Go through the material and copy each line that includes "Carlos".

········

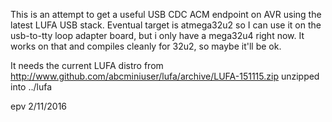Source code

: This is an attempt to get a useful USB CDC ACM endpoint on AVR using the 
latest LUFA USB stack. Eventual target is atmega32u2 so I can use it on the
usb-to-tty loop adapter board, but i only have a mega32u4 right now. It
works on that and compiles cleanly for 32u2, so maybe it'll be ok. 

It needs the current LUFA distro from 
http://www.github.com/abcminiuser/lufa/archive/LUFA-151115.zip
unzipped into ../lufa

epv 2/11/2016
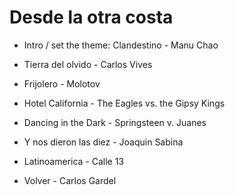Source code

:# Desde la otra costa
- Intro / set the theme: Clandestino - Manu Chao

- Tierra del olvido - Carlos Vives
- Frijolero - Molotov
- Hotel California - The Eagles vs. the Gipsy Kings
- Dancing in the Dark - Springsteen v. Juanes
- Y nos dieron las diez - Joaquin Sabina
- Latinoamerica - Calle 13
- Volver - Carlos Gardel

········

▶ _Response box_:
- Tierra del olvido - Carlos Vives
- Volver - Carlos Gardel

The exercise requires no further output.